From the very first line of the data to the line containing "4, 5, and 6.", retype everything exactly, leaving the pictures behind.
^^^^
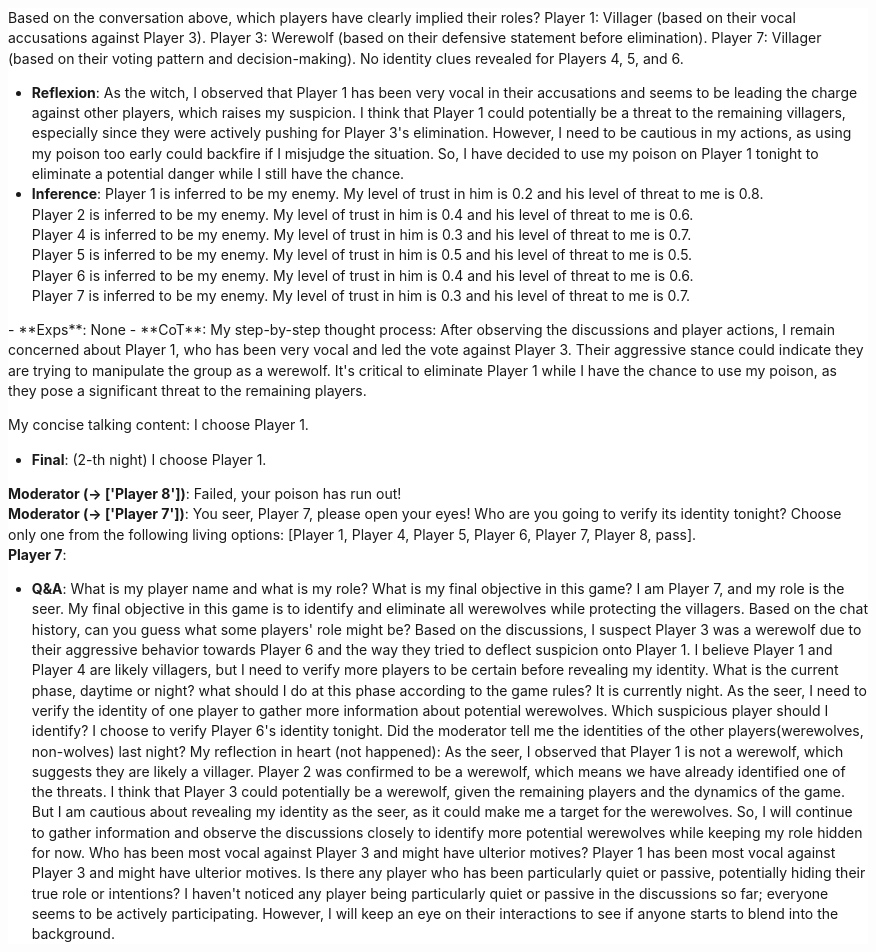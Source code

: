 Based on the conversation above, which players have clearly implied their roles? Player 1: Villager (based on their vocal accusations against Player 3).   Player 3: Werewolf (based on their defensive statement before elimination).   Player 7: Villager (based on their voting pattern and decision-making).   No identity clues revealed for Players 4, 5, and 6.  
- **Reflexion**: As the witch, I observed that Player 1 has been very vocal in their accusations and seems to be leading the charge against other players, which raises my suspicion. I think that Player 1 could potentially be a threat to the remaining villagers, especially since they were actively pushing for Player 3's elimination. However, I need to be cautious in my actions, as using my poison too early could backfire if I misjudge the situation. So, I have decided to use my poison on Player 1 tonight to eliminate a potential danger while I still have the chance.  
- **Inference**: Player 1 is inferred to be my enemy. My level of trust in him is 0.2 and his level of threat to me is 0.8.  
Player 2 is inferred to be my enemy. My level of trust in him is 0.4 and his level of threat to me is 0.6.  
Player 4 is inferred to be my enemy. My level of trust in him is 0.3 and his level of threat to me is 0.7.  
Player 5 is inferred to be my enemy. My level of trust in him is 0.5 and his level of threat to me is 0.5.  
Player 6 is inferred to be my enemy. My level of trust in him is 0.4 and his level of threat to me is 0.6.  
Player 7 is inferred to be my enemy. My level of trust in him is 0.3 and his level of threat to me is 0.7.  
<EOS>  
- **Exps**: None  
- **CoT**: My step-by-step thought process: After observing the discussions and player actions, I remain concerned about Player 1, who has been very vocal and led the vote against Player 3. Their aggressive stance could indicate they are trying to manipulate the group as a werewolf. It's critical to eliminate Player 1 while I have the chance to use my poison, as they pose a significant threat to the remaining players. 

My concise talking content: I choose Player 1.  

- **Final**: (2-th night) I choose Player 1.  

**Moderator (-> ['Player 8'])**: Failed, your poison has run out!  
**Moderator (-> ['Player 7'])**: You seer, Player 7, please open your eyes! Who are you going to verify its identity tonight? Choose only one from the following living options: [Player 1, Player 4, Player 5, Player 6, Player 7, Player 8, pass].   
**Player 7**:  
- **Q&A**: What is my player name and what is my role? What is my final objective in this game? I am Player 7, and my role is the seer. My final objective in this game is to identify and eliminate all werewolves while protecting the villagers.
Based on the chat history, can you guess what some players' role might be? Based on the discussions, I suspect Player 3 was a werewolf due to their aggressive behavior towards Player 6 and the way they tried to deflect suspicion onto Player 1. I believe Player 1 and Player 4 are likely villagers, but I need to verify more players to be certain before revealing my identity.
What is the current phase, daytime or night? what should I do at this phase according to the game rules? It is currently night. As the seer, I need to verify the identity of one player to gather more information about potential werewolves.
Which suspicious player should I identify? I choose to verify Player 6's identity tonight.
Did the moderator tell me the identities of the other players(werewolves, non-wolves) last night? My reflection in heart (not happened): As the seer, I observed that Player 1 is not a werewolf, which suggests they are likely a villager. Player 2 was confirmed to be a werewolf, which means we have already identified one of the threats. I think that Player 3 could potentially be a werewolf, given the remaining players and the dynamics of the game. But I am cautious about revealing my identity as the seer, as it could make me a target for the werewolves. So, I will continue to gather information and observe the discussions closely to identify more potential werewolves while keeping my role hidden for now.
Who has been most vocal against Player 3 and might have ulterior motives? Player 1 has been most vocal against Player 3 and might have ulterior motives.
Is there any player who has been particularly quiet or passive, potentially hiding their true role or intentions? I haven't noticed any player being particularly quiet or passive in the discussions so far; everyone seems to be actively participating. However, I will keep an eye on their interactions to see if anyone starts to blend into the background.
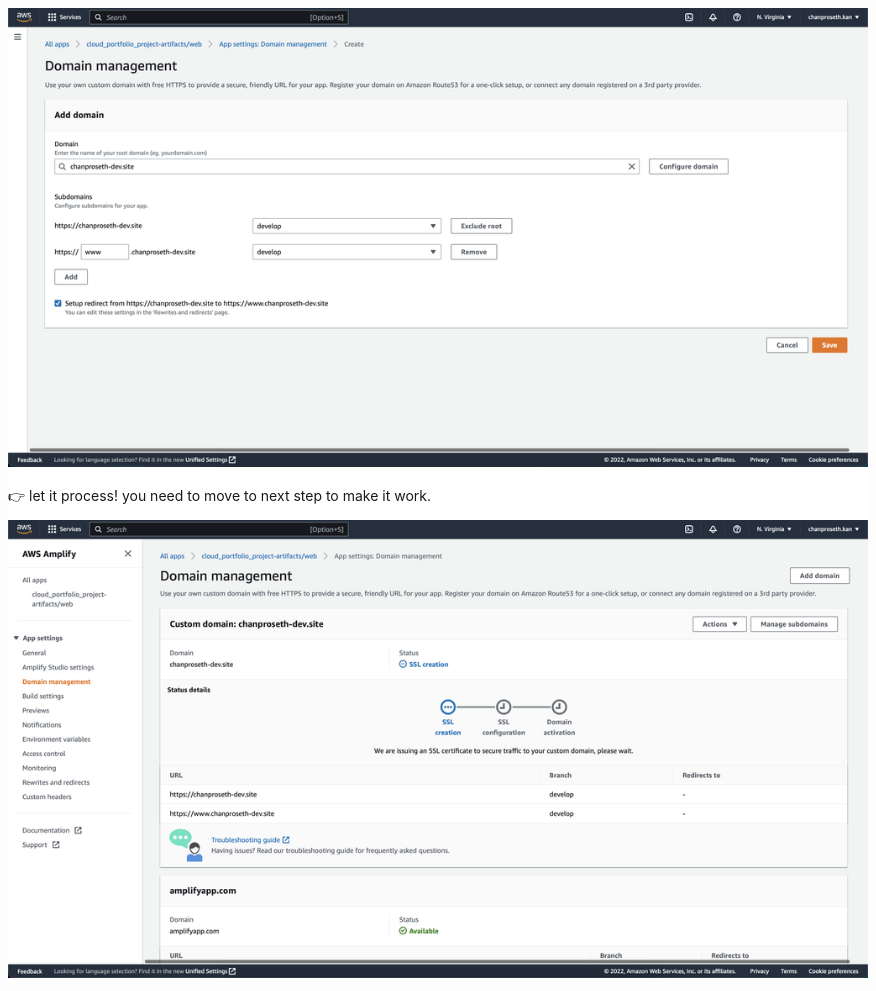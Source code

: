 ![alt text](https://github.com/kanchanproseth/cloud_portfolio_project/blob/develop/blogImages/20.png)

👉 let it process! you need to move to next step to make it work.

![alt text](https://github.com/kanchanproseth/cloud_portfolio_project/blob/develop/blogImages/21.png)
^^^^
• _Expected answer_
Source code

: Based on the conversation above, which players have clearly implied their roles? Player 1: Villager (based on their vocal accusations against Player 3).   Player 3: Werewolf (based on their defensive statement before elimination).   Player 7: Villager (based on their voting pattern and decision-making).   No identity clues revealed for Players 4, 5, and 6.  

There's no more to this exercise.